(EXERCISE BRIEF) Please filter the data down to the lines that include the word "pageSize" and copy them.

(DATA)
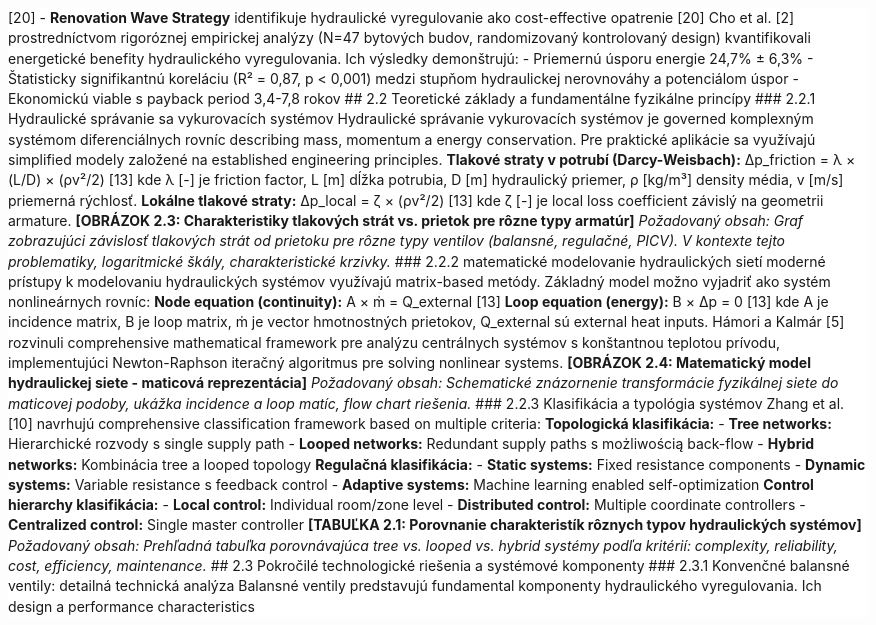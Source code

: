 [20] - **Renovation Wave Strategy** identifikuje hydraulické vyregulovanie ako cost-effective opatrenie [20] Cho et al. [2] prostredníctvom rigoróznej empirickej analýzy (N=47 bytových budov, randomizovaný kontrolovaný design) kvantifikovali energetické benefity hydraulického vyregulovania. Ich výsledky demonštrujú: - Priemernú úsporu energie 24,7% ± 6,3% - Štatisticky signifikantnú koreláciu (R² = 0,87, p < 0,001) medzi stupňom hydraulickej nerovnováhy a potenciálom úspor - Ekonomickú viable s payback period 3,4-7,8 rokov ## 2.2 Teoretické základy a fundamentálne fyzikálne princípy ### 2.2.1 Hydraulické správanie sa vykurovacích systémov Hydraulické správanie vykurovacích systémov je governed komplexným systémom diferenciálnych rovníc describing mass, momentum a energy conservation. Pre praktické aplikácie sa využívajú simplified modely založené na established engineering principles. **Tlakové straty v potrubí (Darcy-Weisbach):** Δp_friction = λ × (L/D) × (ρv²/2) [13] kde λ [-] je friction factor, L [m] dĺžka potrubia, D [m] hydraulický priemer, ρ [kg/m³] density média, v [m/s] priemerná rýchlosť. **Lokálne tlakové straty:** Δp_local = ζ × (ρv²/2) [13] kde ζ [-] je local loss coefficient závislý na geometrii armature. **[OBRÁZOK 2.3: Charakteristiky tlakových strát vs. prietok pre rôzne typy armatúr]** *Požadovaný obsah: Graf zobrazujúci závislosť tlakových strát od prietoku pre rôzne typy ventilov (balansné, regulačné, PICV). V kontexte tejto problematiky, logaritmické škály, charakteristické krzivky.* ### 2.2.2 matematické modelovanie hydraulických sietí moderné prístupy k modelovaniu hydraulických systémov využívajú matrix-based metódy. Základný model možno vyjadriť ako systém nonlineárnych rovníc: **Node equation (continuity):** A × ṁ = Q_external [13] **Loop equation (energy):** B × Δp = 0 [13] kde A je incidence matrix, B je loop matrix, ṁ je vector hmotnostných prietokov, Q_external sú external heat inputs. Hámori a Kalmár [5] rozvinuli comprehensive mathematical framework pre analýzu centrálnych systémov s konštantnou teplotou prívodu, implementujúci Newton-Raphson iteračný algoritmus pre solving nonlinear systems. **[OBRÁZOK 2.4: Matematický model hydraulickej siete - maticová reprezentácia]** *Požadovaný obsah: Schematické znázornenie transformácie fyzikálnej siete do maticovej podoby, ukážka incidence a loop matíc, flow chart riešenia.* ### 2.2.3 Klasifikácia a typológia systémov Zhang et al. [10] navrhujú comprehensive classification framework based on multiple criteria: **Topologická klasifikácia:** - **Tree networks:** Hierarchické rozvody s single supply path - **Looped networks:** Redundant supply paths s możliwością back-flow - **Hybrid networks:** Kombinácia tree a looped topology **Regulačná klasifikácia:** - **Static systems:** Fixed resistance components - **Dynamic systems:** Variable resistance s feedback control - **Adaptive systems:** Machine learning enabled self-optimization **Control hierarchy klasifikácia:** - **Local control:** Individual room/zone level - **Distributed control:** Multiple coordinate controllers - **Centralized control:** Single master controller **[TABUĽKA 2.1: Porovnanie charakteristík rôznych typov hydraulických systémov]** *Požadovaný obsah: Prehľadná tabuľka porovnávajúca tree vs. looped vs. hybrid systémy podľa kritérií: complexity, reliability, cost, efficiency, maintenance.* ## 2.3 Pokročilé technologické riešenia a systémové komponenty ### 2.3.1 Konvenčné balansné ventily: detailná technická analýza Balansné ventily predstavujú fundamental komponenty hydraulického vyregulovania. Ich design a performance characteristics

...

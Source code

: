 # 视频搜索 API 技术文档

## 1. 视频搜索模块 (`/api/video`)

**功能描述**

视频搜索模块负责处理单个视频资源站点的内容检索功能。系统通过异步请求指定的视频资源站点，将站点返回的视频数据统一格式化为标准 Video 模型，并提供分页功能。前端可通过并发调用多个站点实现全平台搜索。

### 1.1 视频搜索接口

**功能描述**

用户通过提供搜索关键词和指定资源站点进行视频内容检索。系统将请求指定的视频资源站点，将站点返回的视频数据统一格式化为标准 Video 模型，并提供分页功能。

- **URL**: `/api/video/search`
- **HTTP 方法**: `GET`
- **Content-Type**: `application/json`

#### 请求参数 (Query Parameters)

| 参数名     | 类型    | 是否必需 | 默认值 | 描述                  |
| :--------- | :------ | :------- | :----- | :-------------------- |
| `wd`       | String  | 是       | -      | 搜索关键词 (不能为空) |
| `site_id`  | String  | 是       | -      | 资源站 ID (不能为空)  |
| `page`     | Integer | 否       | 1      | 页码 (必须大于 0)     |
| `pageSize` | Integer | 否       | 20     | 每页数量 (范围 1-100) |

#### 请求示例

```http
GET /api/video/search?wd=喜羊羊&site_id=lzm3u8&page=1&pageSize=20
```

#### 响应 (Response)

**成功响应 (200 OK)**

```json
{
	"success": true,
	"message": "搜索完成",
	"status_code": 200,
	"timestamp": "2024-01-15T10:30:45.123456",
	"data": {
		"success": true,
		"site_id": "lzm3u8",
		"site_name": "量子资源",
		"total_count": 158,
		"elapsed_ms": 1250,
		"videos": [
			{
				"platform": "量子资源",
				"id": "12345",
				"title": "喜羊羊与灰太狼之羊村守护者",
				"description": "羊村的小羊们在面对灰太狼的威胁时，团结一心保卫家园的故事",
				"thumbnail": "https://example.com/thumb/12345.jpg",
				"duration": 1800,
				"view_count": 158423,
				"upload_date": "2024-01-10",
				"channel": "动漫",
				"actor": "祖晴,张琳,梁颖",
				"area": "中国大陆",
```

(SOLUTION FOR THIS EXERCISE)
| `pageSize` | Integer | 否       | 20     | 每页数量 (范围 1-100) |
GET /api/video/search?wd=喜羊羊&site_id=lzm3u8&page=1&pageSize=20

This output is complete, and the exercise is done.